> **Exercise details**
Transcribe the entries below exactly from their first line through the line containing "Through a use", and let no picture into the copy.

> **Extracted information**
>>>

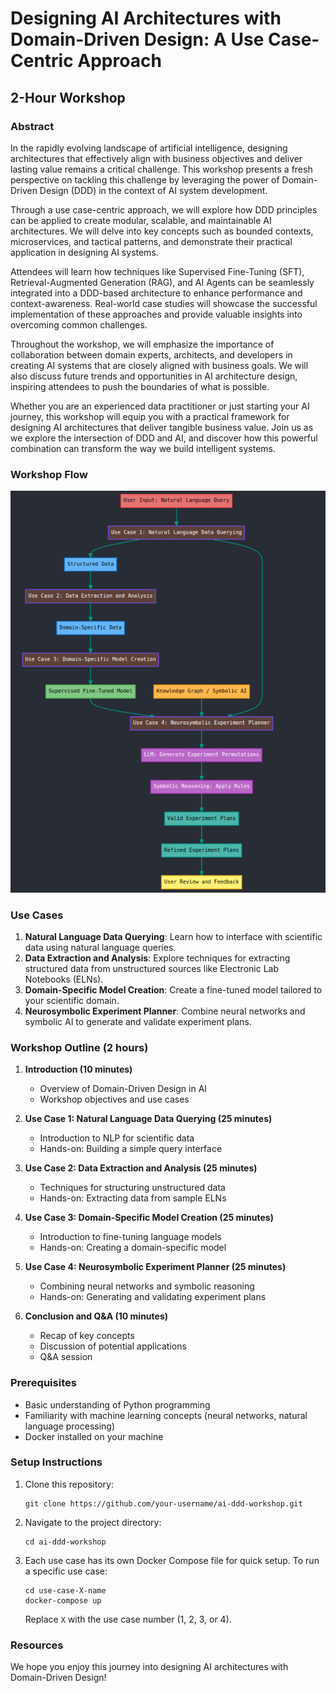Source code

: # Designing AI Architectures with Domain-Driven Design: A Use Case-Centric Approach

## 2-Hour Workshop

### Abstract

In the rapidly evolving landscape of artificial intelligence, designing architectures that effectively align with business objectives and deliver lasting value remains a critical challenge. This workshop presents a fresh perspective on tackling this challenge by leveraging the power of Domain-Driven Design (DDD) in the context of AI system development.

Through a use case-centric approach, we will explore how DDD principles can be applied to create modular, scalable, and maintainable AI architectures. We will delve into key concepts such as bounded contexts, microservices, and tactical patterns, and demonstrate their practical application in designing AI systems.

Attendees will learn how techniques like Supervised Fine-Tuning (SFT), Retrieval-Augmented Generation (RAG), and AI Agents can be seamlessly integrated into a DDD-based architecture to enhance performance and context-awareness. Real-world case studies will showcase the successful implementation of these approaches and provide valuable insights into overcoming common challenges.

Throughout the workshop, we will emphasize the importance of collaboration between domain experts, architects, and developers in creating AI systems that are closely aligned with business goals. We will also discuss future trends and opportunities in AI architecture design, inspiring attendees to push the boundaries of what is possible.

Whether you are an experienced data practitioner or just starting your AI journey, this workshop will equip you with a practical framework for designing AI architectures that deliver tangible business value. Join us as we explore the intersection of DDD and AI, and discover how this powerful combination can transform the way we build intelligent systems.

### Workshop Flow

![Workshop Flow Diagram](images/workshop-flow-diagram.png)

### Use Cases

1. **Natural Language Data Querying**: Learn how to interface with scientific data using natural language queries.
2. **Data Extraction and Analysis**: Explore techniques for extracting structured data from unstructured sources like Electronic Lab Notebooks (ELNs).
3. **Domain-Specific Model Creation**: Create a fine-tuned model tailored to your scientific domain.
4. **Neurosymbolic Experiment Planner**: Combine neural networks and symbolic AI to generate and validate experiment plans.

### Workshop Outline (2 hours)

1. **Introduction (10 minutes)**
   - Overview of Domain-Driven Design in AI
   - Workshop objectives and use cases

2. **Use Case 1: Natural Language Data Querying (25 minutes)**
   - Introduction to NLP for scientific data
   - Hands-on: Building a simple query interface

3. **Use Case 2: Data Extraction and Analysis (25 minutes)**
   - Techniques for structuring unstructured data
   - Hands-on: Extracting data from sample ELNs

4. **Use Case 3: Domain-Specific Model Creation (25 minutes)**
   - Introduction to fine-tuning language models
   - Hands-on: Creating a domain-specific model

5. **Use Case 4: Neurosymbolic Experiment Planner (25 minutes)**
   - Combining neural networks and symbolic reasoning
   - Hands-on: Generating and validating experiment plans

6. **Conclusion and Q&A (10 minutes)**
   - Recap of key concepts
   - Discussion of potential applications
   - Q&A session

### Prerequisites

- Basic understanding of Python programming
- Familiarity with machine learning concepts (neural networks, natural language processing)
- Docker installed on your machine

### Setup Instructions

1. Clone this repository:
   ```
   git clone https://github.com/your-username/ai-ddd-workshop.git
   ```
2. Navigate to the project directory:
   ```
   cd ai-ddd-workshop
   ```
3. Each use case has its own Docker Compose file for quick setup. To run a specific use case:
   ```
   cd use-case-X-name
   docker-compose up
   ```
   Replace `X` with the use case number (1, 2, 3, or 4).

### Resources


We hope you enjoy this journey into designing AI architectures with Domain-Driven Design!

<<<

> **Reply to the task**
Source code

: # Designing AI Architectures with Domain-Driven Design: A Use Case-Centric Approach

## 2-Hour Workshop

### Abstract

In the rapidly evolving landscape of artificial intelligence, designing architectures that effectively align with business objectives and deliver lasting value remains a critical challenge. This workshop presents a fresh perspective on tackling this challenge by leveraging the power of Domain-Driven Design (DDD) in the context of AI system development.

Through a use case-centric approach, we will explore how DDD principles can be applied to create modular, scalable, and maintainable AI architectures. We will delve into key concepts such as bounded contexts, microservices, and tactical patterns, and demonstrate their practical application in designing AI systems.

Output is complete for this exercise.